Pierce weighed the significance of these words; then he smiled. "Dear, it's all the more reason why we should be married at once. I'd dare him to annoy you then."

"My boy, don't you understand? I can't marry you, being still married to him."

Phillips recoiled; his face whitened. Dismay, reproach, a shocked surprise were in the look he turned upon his companion.

"Still married!" he gasped. "Oh—Hilda!"

She nodded and lowered her eyes. "I supposed you knew—until I got to telling you, and then it was too late."

Pierce rose; his lips now were as colorless as his cheeks. "I'm surprised, hurt," he managed to say. "How should I know? Why, this is wretched—rotten! People will say that I've got in a mess with a married woman. That's what it looks like, too." His voice broke huskily. "How could you do it, when I meant my love to be clean, honorable? How could you let me put myself, and you, in such a position?"

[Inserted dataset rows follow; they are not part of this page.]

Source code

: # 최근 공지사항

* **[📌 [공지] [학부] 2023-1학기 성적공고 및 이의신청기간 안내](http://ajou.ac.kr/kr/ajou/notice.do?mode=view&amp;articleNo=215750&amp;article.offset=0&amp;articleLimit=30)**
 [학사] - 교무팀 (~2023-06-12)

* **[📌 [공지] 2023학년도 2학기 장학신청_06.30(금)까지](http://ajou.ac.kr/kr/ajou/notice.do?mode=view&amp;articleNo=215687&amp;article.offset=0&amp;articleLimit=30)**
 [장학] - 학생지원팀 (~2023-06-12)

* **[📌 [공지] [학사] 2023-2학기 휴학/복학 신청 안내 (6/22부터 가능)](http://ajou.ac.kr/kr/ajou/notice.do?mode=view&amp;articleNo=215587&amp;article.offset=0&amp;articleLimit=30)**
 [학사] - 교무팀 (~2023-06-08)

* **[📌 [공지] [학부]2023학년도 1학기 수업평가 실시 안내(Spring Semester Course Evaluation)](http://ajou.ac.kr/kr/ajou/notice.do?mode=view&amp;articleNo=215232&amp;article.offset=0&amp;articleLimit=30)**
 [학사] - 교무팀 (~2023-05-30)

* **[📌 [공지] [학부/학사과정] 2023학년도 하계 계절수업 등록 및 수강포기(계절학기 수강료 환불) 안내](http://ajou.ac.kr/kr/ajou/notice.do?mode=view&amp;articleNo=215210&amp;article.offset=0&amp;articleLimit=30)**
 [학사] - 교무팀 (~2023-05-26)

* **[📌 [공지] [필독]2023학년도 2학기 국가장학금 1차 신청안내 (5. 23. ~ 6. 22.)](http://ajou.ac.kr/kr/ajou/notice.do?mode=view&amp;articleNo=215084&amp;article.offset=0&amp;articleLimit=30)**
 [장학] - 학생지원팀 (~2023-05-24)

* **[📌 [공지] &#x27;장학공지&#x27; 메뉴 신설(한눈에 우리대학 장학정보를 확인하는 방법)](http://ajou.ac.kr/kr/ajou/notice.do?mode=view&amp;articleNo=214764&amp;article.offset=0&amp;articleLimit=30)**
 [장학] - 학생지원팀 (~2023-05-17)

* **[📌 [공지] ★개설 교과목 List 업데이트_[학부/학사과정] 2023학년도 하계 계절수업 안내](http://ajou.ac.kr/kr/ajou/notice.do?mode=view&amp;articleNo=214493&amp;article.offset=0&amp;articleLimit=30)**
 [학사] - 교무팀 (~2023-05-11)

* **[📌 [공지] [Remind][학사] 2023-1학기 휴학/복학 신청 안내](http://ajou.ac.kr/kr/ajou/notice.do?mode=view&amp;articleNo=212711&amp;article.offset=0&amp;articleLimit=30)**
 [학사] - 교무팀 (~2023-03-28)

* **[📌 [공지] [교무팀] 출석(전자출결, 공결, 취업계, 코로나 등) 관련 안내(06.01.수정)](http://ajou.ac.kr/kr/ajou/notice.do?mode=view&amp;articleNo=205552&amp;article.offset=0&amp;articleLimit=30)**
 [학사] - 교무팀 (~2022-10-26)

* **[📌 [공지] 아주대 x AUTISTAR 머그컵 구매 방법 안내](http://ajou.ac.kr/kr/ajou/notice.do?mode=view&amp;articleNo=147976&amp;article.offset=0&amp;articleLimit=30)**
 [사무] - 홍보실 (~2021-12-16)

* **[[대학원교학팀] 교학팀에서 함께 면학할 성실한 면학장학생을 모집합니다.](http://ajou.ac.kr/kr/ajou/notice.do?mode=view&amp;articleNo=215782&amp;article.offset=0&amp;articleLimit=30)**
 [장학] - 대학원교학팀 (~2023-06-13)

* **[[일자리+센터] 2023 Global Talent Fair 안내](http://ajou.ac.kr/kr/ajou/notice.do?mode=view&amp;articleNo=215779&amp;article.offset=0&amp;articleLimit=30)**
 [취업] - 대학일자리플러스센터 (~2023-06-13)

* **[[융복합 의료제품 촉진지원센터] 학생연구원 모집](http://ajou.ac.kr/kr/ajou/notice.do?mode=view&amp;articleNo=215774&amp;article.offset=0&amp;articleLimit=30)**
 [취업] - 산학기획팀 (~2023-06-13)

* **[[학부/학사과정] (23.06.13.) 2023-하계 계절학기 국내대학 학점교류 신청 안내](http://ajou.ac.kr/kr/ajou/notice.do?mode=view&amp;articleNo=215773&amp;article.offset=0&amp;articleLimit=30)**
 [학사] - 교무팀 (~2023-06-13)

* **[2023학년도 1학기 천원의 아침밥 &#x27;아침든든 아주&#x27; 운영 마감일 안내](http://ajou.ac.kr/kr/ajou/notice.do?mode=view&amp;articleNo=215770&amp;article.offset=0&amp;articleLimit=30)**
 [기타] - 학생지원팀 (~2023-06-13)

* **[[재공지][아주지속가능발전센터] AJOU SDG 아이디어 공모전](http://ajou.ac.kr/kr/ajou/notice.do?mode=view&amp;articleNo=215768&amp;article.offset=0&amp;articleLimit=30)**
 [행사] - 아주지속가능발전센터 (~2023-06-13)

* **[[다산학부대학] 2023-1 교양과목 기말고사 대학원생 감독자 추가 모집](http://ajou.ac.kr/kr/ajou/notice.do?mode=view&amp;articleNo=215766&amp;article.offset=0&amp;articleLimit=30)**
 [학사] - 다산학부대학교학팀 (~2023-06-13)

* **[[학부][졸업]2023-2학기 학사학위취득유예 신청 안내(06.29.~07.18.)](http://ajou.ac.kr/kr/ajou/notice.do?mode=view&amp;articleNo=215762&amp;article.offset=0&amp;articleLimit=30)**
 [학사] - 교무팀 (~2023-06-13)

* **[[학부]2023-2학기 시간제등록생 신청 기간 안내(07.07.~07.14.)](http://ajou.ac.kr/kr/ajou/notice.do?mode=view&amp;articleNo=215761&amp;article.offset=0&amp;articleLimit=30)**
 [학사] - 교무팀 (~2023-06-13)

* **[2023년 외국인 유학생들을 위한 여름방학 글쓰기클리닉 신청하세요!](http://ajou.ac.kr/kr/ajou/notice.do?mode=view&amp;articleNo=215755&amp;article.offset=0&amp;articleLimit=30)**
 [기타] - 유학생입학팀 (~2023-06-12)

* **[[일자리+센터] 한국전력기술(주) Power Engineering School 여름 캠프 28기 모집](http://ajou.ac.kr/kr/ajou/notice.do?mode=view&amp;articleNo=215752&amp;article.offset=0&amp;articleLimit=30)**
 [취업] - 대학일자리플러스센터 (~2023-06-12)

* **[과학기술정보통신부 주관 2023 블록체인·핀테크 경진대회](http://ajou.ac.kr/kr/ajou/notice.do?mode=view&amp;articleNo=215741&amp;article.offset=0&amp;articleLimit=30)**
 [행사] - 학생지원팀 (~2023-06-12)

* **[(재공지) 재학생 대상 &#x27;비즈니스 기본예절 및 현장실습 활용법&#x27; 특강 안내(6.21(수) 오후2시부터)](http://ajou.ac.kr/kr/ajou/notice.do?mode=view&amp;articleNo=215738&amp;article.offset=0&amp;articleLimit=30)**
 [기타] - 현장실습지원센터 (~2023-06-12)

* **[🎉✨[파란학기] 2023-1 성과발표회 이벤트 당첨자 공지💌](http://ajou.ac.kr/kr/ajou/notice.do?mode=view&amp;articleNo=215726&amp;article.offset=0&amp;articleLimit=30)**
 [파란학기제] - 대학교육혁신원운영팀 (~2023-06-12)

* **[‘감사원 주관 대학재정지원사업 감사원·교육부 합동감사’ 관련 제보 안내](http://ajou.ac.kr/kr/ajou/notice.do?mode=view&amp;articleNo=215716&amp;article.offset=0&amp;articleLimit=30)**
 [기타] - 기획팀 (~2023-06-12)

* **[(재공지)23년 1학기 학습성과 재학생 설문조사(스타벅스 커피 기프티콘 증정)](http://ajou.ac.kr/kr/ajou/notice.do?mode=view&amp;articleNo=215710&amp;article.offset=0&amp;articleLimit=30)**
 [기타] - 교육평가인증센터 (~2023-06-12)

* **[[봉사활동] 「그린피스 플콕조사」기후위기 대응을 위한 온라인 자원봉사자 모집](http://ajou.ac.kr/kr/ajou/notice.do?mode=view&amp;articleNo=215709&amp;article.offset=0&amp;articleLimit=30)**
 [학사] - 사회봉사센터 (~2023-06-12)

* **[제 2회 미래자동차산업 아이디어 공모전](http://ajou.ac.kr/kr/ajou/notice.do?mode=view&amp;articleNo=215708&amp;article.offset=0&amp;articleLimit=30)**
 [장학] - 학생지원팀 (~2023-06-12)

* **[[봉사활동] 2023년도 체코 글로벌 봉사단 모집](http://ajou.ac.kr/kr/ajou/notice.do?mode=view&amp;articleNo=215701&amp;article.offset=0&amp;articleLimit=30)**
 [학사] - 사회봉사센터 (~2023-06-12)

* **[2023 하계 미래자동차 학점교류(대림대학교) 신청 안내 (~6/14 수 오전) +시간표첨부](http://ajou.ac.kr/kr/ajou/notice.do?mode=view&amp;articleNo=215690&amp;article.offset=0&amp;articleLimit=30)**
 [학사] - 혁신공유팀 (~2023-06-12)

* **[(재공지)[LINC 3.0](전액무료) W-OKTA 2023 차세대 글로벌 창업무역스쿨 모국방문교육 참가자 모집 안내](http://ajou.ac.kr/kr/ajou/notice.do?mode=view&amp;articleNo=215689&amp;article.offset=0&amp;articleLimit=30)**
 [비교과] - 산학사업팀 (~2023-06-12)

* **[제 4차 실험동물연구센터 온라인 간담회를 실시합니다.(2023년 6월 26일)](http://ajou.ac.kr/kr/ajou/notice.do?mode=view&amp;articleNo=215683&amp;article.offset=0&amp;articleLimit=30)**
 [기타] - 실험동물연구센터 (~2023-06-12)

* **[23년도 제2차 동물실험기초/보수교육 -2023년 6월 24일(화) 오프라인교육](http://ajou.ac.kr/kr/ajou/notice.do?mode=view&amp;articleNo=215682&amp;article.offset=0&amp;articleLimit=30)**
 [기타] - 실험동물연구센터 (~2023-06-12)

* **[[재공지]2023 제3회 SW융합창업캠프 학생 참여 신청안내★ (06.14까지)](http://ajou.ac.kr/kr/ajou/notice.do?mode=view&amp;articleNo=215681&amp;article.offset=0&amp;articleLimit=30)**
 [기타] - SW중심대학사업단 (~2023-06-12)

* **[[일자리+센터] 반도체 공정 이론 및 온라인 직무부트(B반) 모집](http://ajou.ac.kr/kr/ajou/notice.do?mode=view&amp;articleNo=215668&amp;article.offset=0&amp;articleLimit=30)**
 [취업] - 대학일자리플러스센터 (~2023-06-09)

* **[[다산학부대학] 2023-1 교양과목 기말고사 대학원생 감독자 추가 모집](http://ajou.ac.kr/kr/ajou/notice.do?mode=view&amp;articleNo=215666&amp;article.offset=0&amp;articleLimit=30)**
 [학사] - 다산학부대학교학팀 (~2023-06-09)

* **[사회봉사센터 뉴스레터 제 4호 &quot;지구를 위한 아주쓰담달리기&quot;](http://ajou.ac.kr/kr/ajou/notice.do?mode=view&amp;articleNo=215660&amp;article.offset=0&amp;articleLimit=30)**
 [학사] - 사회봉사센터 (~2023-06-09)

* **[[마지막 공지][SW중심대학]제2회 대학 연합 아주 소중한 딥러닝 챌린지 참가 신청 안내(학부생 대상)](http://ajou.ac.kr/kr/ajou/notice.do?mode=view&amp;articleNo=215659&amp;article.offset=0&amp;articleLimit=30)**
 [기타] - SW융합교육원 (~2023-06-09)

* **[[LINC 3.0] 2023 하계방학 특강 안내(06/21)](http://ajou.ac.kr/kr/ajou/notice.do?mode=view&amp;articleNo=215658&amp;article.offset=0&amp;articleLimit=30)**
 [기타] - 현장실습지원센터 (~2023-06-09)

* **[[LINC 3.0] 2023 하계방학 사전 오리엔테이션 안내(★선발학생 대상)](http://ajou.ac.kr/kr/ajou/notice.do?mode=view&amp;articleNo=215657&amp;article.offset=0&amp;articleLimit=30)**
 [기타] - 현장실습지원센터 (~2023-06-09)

"You see!" The woman continued to avoid his eye. "You haven't grown up.
You haven't the least understanding."

"I understand this much," he cried, hotly, "that you've led me to make something worse than a cad of myself. Look here! There are certain things which no decent fellow goes in for—certain things he despises in other men—and that's one of them." He turned as if to leave, then he halted at the tent door and battled with himself. After a moment, during which the Countess Courteau watched him fixedly, he whirled, crying:

"Well, the damage is done. I love you. I can't go along without you.
Divorce that man. I'll wait."

"I'm not sure I have legal grounds for a divorce. I'm not sure that I care to put the matter to a test—as yet."